START INPUT RECORDS

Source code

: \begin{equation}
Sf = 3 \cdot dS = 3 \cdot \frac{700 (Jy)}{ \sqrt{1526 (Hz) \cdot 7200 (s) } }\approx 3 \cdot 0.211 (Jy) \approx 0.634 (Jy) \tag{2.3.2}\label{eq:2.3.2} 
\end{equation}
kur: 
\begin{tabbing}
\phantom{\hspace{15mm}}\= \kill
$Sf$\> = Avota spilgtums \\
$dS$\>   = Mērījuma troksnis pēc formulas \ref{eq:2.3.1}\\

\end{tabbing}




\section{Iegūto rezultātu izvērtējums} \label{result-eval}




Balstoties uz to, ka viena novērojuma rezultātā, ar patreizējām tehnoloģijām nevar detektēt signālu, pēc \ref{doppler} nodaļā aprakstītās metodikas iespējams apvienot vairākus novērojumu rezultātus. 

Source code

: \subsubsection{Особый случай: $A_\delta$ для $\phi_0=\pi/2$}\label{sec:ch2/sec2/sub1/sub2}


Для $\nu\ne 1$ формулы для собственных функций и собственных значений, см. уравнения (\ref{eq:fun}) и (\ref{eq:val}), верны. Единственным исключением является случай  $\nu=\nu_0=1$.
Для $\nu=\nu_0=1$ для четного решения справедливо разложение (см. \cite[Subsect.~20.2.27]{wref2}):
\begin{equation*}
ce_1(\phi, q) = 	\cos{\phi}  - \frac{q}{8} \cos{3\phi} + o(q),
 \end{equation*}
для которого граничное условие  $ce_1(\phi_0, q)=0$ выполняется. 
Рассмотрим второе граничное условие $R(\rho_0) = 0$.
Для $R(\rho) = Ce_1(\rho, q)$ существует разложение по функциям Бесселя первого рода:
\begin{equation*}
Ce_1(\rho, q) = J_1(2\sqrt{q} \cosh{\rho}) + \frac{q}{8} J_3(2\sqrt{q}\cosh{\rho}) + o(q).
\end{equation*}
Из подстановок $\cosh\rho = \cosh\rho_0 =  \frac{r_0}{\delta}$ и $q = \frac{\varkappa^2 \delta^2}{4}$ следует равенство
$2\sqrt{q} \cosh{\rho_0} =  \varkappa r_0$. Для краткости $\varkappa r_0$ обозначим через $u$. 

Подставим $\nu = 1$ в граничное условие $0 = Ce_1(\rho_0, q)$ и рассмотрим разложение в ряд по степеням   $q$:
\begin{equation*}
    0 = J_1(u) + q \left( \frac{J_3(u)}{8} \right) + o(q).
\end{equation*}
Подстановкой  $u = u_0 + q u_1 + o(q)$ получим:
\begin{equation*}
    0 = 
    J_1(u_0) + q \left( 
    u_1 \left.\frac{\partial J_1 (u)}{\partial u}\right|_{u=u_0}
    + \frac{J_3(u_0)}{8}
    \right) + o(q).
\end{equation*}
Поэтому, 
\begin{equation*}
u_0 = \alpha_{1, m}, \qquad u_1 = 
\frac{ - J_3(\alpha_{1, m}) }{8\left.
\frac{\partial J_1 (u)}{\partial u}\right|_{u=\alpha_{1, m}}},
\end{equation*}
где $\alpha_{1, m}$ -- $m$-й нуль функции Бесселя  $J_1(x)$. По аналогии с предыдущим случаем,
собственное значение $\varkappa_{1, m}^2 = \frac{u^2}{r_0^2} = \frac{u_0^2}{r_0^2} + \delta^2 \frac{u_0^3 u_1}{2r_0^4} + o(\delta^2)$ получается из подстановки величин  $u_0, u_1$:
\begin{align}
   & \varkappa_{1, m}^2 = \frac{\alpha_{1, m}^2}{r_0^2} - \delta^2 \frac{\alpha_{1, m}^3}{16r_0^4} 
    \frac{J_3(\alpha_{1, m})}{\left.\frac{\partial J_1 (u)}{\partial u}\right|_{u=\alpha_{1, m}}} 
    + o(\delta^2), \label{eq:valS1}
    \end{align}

END INPUT RECORDS

### EXERCISE PROMPT
Write each line above out exactly.

### RESPONSE TO THIS TASK
Source code

: \begin{equation}
Sf = 3 \cdot dS = 3 \cdot \frac{700 (Jy)}{ \sqrt{1526 (Hz) \cdot 7200 (s) } }\approx 3 \cdot 0.211 (Jy) \approx 0.634 (Jy) \tag{2.3.2}\label{eq:2.3.2} 
\end{equation}
kur: 
\begin{tabbing}
\phantom{\hspace{15mm}}\= \kill
$Sf$\> = Avota spilgtums \\
$dS$\>   = Mērījuma troksnis pēc formulas \ref{eq:2.3.1}\\

\end{tabbing}




\section{Iegūto rezultātu izvērtējums} \label{result-eval}




Balstoties uz to, ka viena novērojuma rezultātā, ar patreizējām tehnoloģijām nevar detektēt signālu, pēc \ref{doppler} nodaļā aprakstītās metodikas iespējams apvienot vairākus novērojumu rezultātus. 

Source code

: \subsubsection{Особый случай: $A_\delta$ для $\phi_0=\pi/2$}\label{sec:ch2/sec2/sub1/sub2}


Для $\nu\ne 1$ формулы для собственных функций и собственных значений, см. уравнения (\ref{eq:fun}) и (\ref{eq:val}), верны. Единственным исключением является случай  $\nu=\nu_0=1$.
Для $\nu=\nu_0=1$ для четного решения справедливо разложение (см. \cite[Subsect.~20.2.27]{wref2}):
\begin{equation*}
ce_1(\phi, q) = 	\cos{\phi}  - \frac{q}{8} \cos{3\phi} + o(q),
 \end{equation*}
для которого граничное условие  $ce_1(\phi_0, q)=0$ выполняется. 
Рассмотрим второе граничное условие $R(\rho_0) = 0$.
Для $R(\rho) = Ce_1(\rho, q)$ существует разложение по функциям Бесселя первого рода:
\begin{equation*}
Ce_1(\rho, q) = J_1(2\sqrt{q} \cosh{\rho}) + \frac{q}{8} J_3(2\sqrt{q}\cosh{\rho}) + o(q).
\end{equation*}
Из подстановок $\cosh\rho = \cosh\rho_0 =  \frac{r_0}{\delta}$ и $q = \frac{\varkappa^2 \delta^2}{4}$ следует равенство
$2\sqrt{q} \cosh{\rho_0} =  \varkappa r_0$. Для краткости $\varkappa r_0$ обозначим через $u$. 

Подставим $\nu = 1$ в граничное условие $0 = Ce_1(\rho_0, q)$ и рассмотрим разложение в ряд по степеням   $q$:
\begin{equation*}
    0 = J_1(u) + q \left( \frac{J_3(u)}{8} \right) + o(q).
\end{equation*}
Подстановкой  $u = u_0 + q u_1 + o(q)$ получим:
\begin{equation*}
    0 = 
    J_1(u_0) + q \left( 
    u_1 \left.\frac{\partial J_1 (u)}{\partial u}\right|_{u=u_0}
    + \frac{J_3(u_0)}{8}
    \right) + o(q).
\end{equation*}
Поэтому, 
\begin{equation*}
u_0 = \alpha_{1, m}, \qquad u_1 = 
\frac{ - J_3(\alpha_{1, m}) }{8\left.
\frac{\partial J_1 (u)}{\partial u}\right|_{u=\alpha_{1, m}}},
\end{equation*}
где $\alpha_{1, m}$ -- $m$-й нуль функции Бесселя  $J_1(x)$. По аналогии с предыдущим случаем,
собственное значение $\varkappa_{1, m}^2 = \frac{u^2}{r_0^2} = \frac{u_0^2}{r_0^2} + \delta^2 \frac{u_0^3 u_1}{2r_0^4} + o(\delta^2)$ получается из подстановки величин  $u_0, u_1$:
\begin{align}
   & \varkappa_{1, m}^2 = \frac{\alpha_{1, m}^2}{r_0^2} - \delta^2 \frac{\alpha_{1, m}^3}{16r_0^4} 
    \frac{J_3(\alpha_{1, m})}{\left.\frac{\partial J_1 (u)}{\partial u}\right|_{u=\alpha_{1, m}}} 
    + o(\delta^2), \label{eq:valS1}
    \end{align}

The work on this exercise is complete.